TANTANGAN DAN PELUANG
Tulisan pendek ini mencoba membagi tantangan dan peluang hubungan kedua negara dalam skala mikro dan makro. Secara mikro, itu mencakup hubungan bilateral.
- Dengan dilandasi oleh kepentingan nasional masing-masing, harus juga dilandasi oleh kepentingan bersama. Dalam kerja sama ekonomi perdagangan, meningkatnya perdagangan kedua negara dan investasi Tiongkok di Indonesia membutuhkan daya dukung seperti regulasi dari pemerintah, baik pusat maupun daerah yang kuat dan pasti, peningkatan dan ketersediaan SDM lokal, rantai pasok, jaringan infrastruktur dan transportasi, dan lain sebagainya.

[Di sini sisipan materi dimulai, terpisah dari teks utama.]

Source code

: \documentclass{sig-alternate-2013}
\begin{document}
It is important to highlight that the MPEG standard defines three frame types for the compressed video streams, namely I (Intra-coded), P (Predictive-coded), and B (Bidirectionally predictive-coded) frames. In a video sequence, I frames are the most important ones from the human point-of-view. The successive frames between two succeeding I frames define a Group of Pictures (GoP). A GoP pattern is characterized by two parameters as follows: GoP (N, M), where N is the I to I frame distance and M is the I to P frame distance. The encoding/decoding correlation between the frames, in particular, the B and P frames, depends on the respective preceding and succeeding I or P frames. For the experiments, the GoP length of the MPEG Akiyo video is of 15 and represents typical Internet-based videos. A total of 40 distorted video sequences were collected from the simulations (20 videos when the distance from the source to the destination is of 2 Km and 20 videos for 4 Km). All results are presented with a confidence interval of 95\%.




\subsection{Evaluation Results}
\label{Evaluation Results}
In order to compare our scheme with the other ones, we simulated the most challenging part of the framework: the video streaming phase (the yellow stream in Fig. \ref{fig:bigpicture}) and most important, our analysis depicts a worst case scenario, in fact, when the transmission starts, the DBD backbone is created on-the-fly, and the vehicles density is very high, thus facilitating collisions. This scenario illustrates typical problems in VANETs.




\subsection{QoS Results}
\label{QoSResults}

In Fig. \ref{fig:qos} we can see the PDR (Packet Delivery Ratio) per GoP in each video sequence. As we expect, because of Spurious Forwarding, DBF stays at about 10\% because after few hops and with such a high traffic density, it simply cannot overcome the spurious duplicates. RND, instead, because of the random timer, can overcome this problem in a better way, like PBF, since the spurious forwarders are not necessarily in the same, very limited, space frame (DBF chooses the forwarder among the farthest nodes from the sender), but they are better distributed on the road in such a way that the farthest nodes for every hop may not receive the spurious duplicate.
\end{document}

Hasil pengamatan penulis secara langsung atau tak langsung di lapangan saat ini mulai meningkat investasi Tiongkok di Indonesia yang mulai merambah ke industri manufaktur. Akan tetapi, ada tantangan yang terbentang, yakni tidak diiringi oleh regulasi oleh pemangku kebijakan yang fleksibel, adaptif, dan efisien. Karena itu. membuka celah penyalahgunaan oleh oknum regulator ke pada pihak investor. Penyalahgunaan itu bisa menimbulkan korupsi, suap, dan permintaan gratifikasi.
Tantangan lainnya ialah dengan meningkatnya investasi Tiongkok di banyak daerah di Indonesia, membutuhkan ketersediaan sumber daya manusia (SDM) lokal. Satu contoh di salah satu kawasan industri di Jawa Tengah, pascacovid 2020 banyak bermunculan investasi dari Tiongkok di bidang manufaktur. Mereka membutuhkan ribuan pekerja, sementara ketersediaan SDM lokal masih terbatas, khususnya kebutuhan SDM yang sesuai dengan klasifikasi tertentu.

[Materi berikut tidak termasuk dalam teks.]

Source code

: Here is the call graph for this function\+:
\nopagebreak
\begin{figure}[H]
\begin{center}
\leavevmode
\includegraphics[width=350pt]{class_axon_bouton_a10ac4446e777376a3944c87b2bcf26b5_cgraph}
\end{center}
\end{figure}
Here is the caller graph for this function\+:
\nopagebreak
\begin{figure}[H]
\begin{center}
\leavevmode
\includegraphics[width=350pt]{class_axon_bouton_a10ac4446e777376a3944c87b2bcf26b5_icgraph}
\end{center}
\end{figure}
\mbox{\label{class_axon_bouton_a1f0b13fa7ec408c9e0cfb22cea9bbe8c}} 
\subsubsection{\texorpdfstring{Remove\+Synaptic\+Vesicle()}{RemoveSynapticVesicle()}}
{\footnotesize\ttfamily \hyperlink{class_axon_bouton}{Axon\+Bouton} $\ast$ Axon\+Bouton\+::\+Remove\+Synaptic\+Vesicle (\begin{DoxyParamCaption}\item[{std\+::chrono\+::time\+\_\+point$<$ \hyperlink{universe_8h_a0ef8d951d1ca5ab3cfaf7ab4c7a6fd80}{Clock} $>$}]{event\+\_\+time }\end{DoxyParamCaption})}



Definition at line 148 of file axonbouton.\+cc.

Selain karena masih belum cukupnya SDM lokal, persoalan ini juga bisa menimbulkan kerawanan sosial yang dipicu oleh kesalahpahaman kedua pihak karena untuk menutup kekurangan SDM lokal yang berkualifikasi, sebagian perusahaan Tiongkok akhirnya mendatangkan pekerja dari negaranya walaupun juga perbandingan jumlahnya tetap jauh lebih banyak pekerja lokal. Gagal paham, kurang komunikasi, perbedaan kultur bekerja, dan masih adanya persepsi negatif sebagian masyarakat dalam isu Tiongkok bisa menjadikan lecutan bara api konflik.
- Peningkatan dan penguatan hubungan antarwarga kedua negara. Bisa menjadi salah satu solusi dalam mengurangi konflik dan mispersepsi di akar rumput. Pertukaran hubungan antarwarga, selain ialah fondasi utama dalam hubungan kedua negara, juga bisa menjadi solusi yang efektif untuk mengurangi sentimen dan persepsi negatif di masyarakat kedua negara. Walaupun di satu sisi selama ini investasi Tiongkok di Indonesia kurang sekali dalam komunikasi publik, pelibatan masyarakat setempat dan pemahaman terhadap kultur lokal.

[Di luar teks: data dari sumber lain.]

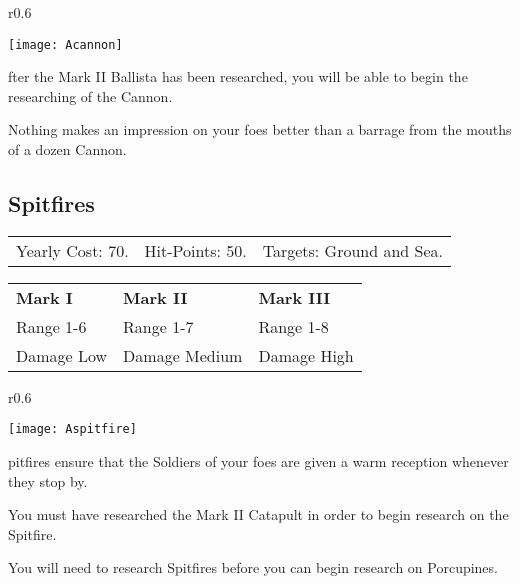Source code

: \begin{wrapfigure}{r}{0.6\textwidth}
	\vspace{-20pt}
	\begin{center}
		\texttt{[image: Acannon]} %
	\end{center}
	\vspace{-50pt}
\end{wrapfigure}

fter the Mark II Ballista has been researched, you will be able to begin the researching of the Cannon.

Nothing makes an impression on your foes better than a barrage from the mouths of a dozen Cannon.

\clearpage

\subsection{Spitfires}


\begin{tabular}{p{1.264in} p{1.264in} p{1.264in}}
	Yearly Cost: 70. & Hit-Points: 50. & Targets: Ground and Sea.
\end{tabular}

\begin{tabular}{| p{1.264in} p{1.264in} p{1.264in}|}
	\hline
	\textbf{Mark I}	& \textbf{Mark II} & \textbf{Mark III} \\ 
	Range 1-6 & Range 1-7 & Range 1-8 \\ 
	Damage Low & Damage Medium & Damage High \\ 
	\hline
\end{tabular}

\begin{wrapfigure}{r}{0.6\textwidth}
	\vspace{-20pt}
	\begin{center}
		\texttt{[image: Aspitfire]} %
	\end{center}
	\vspace{-20pt}
\end{wrapfigure}

pitfires ensure that the Soldiers of your foes are given a warm reception whenever they stop by.

You must have researched the Mark II Catapult in order to begin research on the Spitfire. 

You will need to research Spitfires before you can begin research on Porcupines.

- Tantangan mikro lainnya ialah peningkatan diplomasi halal. Potensi pasar industri makanan halal di Tiongkok tiap tahun mengalami peningkatan signifikan. Penulis yang pernah tinggal lebih dari tujuh tahun di beberapa kota yang berbeda di Tiongkok melihat potensi ini sangat besar. Dengan lebih dari 30 juta penduduknya yang muslim, Indonesia bisa menjadikan ini sebagai momentum membuka ekspor pasar produk halal di Tiongkok di luar hasil komoditas pertanian atau perkebunan dan mineral.
EFEK KEBIJAKAN TRUMP
Tantangan makro dalam hubungan kedua negara saat ini mengalami peningkatan drastis khususnya pasca Donald Trump mengeluarkan kebijakan perang tarif. Tak hanya karena perang dagang antara Tiongkok dan Amerika Serikat (AS) tapi juga kebijakan tarif Trump yang diberlakukan ke hampir semua negara di dunia.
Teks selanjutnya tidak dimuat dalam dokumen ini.